Certain bankruptcy protections go into effect upon filing paperwork with the court. For example, the automatic stay that pauses collection activity takes effect the same day that someone files their initial case. However, a discharge of their unsecured debts won’t occur until they complete the bankruptcy process.
For Chapter 7 filers, a discharge is generally ordered within a few months of initiation of the automatic stay. However, it takes longer to complete a Chapter 13 bankruptcy case than a Chapter 7 bankruptcy case.
A Chapter 13 discharge takes years to obtain
One of the biggest differences between a Chapter 13 bankruptcy and a Chapter 7 bankruptcy is the repayment plan involved in a Chapter 13 filing. You don’t have to sell off or liquidate your assets in a Chapter 13 case because you, instead, have to make several years of payments to your unsecured creditors before a discharge will be granted.
The way you structure your repayment plan will be the deciding factor in how long it takes to secure your discharge. Many people filing will need to make three years of payments on their unsecured debts. However, the courts may require up to five years of payments prior to discharge in some cases. During those years, you will have to commit nearly all of your disposable income to payments on your debts before the court will discharge the remaining balance.

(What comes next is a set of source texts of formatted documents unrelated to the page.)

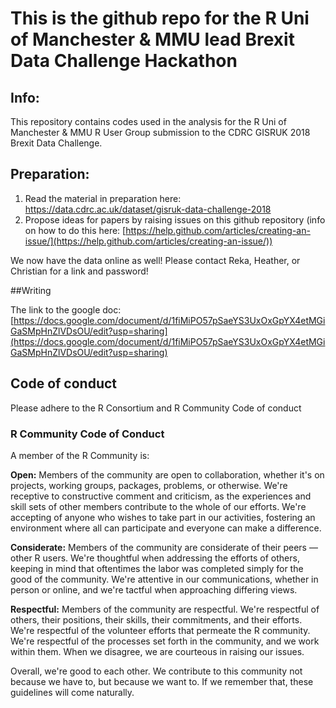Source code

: # This is the github repo for the R Uni of Manchester & MMU  lead Brexit Data Challenge Hackathon

## Info:

This repository contains codes used in the analysis for the R Uni of Manchester & MMU R User Group submission to the CDRC GISRUK 2018 Brexit Data Challenge.

## Preparation:


1. Read the material in preparation here: https://data.cdrc.ac.uk/dataset/gisruk-data-challenge-2018
2. Propose ideas for papers by raising issues on this github repository (info on how to do this here: [https://help.github.com/articles/creating-an-issue/](https://help.github.com/articles/creating-an-issue/))

We now have the data online as well! Please contact Reka, Heather, or Christian for a link and password!

##Writing

The link to the google doc: [https://docs.google.com/document/d/1fiMiPO57pSaeYS3UxOxGpYX4etMGiGaSMpHnZlVDsOU/edit?usp=sharing](https://docs.google.com/document/d/1fiMiPO57pSaeYS3UxOxGpYX4etMGiGaSMpHnZlVDsOU/edit?usp=sharing)


## Code of conduct

Please adhere to the R Consortium and R Community Code of conduct

### R Community Code of Conduct
A member of the R Community is:

**Open:** Members of the community are open to collaboration, whether it's on projects, working groups, packages, problems, or otherwise. We're receptive to constructive comment and criticism, as the experiences and skill sets of other members contribute to the whole of our efforts. We're accepting of anyone who wishes to take part in our activities, fostering an environment where all can participate and everyone can make a difference.

**Considerate:** Members of the community are considerate of their peers — other R users. We're thoughtful when addressing the efforts of others, keeping in mind that oftentimes the labor was completed simply for the good of the community. We're attentive in our communications, whether in person or online, and we're tactful when approaching differing views.

**Respectful:** Members of the community are respectful. We're respectful of others, their positions, their skills, their commitments, and their efforts. We're respectful of the volunteer efforts that permeate the R community. We're respectful of the processes set forth in the community, and we work within them. When we disagree, we are courteous in raising our issues.

Overall, we're good to each other. We contribute to this community not because we have to, but because we want to. If we remember that, these guidelines will come naturally.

Although you may wait longer for your discharge, you may maintain a more amicable relationship with the creditors involved because you’ll be making payments on the debts prior to discharge. You may also be able to preserve more of your personal property than you might in a Chapter 7 filing. For many people worried about preserving their property or balancing their budgets, a Chapter 13 filing is the best option even if they qualify for Chapter 7 relief.
While you may need to wait several years for your discharge, the collection activity you’re facing will halt after you file, provided that you remain in compliance with the repayment plan. Educating yourself about the rules that apply to Chapter 13 bankruptcies can help you determine the best solution for your current financial struggles.